*** Opening of Records ***

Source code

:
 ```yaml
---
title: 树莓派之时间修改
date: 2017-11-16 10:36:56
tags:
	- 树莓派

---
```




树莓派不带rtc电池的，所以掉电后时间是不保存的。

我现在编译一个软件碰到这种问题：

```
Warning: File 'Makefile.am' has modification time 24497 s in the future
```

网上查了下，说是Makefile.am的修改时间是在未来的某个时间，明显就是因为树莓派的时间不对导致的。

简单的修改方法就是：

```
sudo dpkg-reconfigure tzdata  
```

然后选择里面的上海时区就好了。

*** Close of Records ***

* Problem details:
All the records, from start to finish, are to be repeated exactly.

* Task result:
Source code

:
 ```yaml
---
title: 树莓派之时间修改
date: 2017-11-16 10:36:56
tags:
	- 树莓派

---
```




树莓派不带rtc电池的，所以掉电后时间是不保存的。

我现在编译一个软件碰到这种问题：

```
Warning: File 'Makefile.am' has modification time 24497 s in the future
```

网上查了下，说是Makefile.am的修改时间是在未来的某个时间，明显就是因为树莓派的时间不对导致的。

简单的修改方法就是：

```
sudo dpkg-reconfigure tzdata  
```

然后选择里面的上海时区就好了。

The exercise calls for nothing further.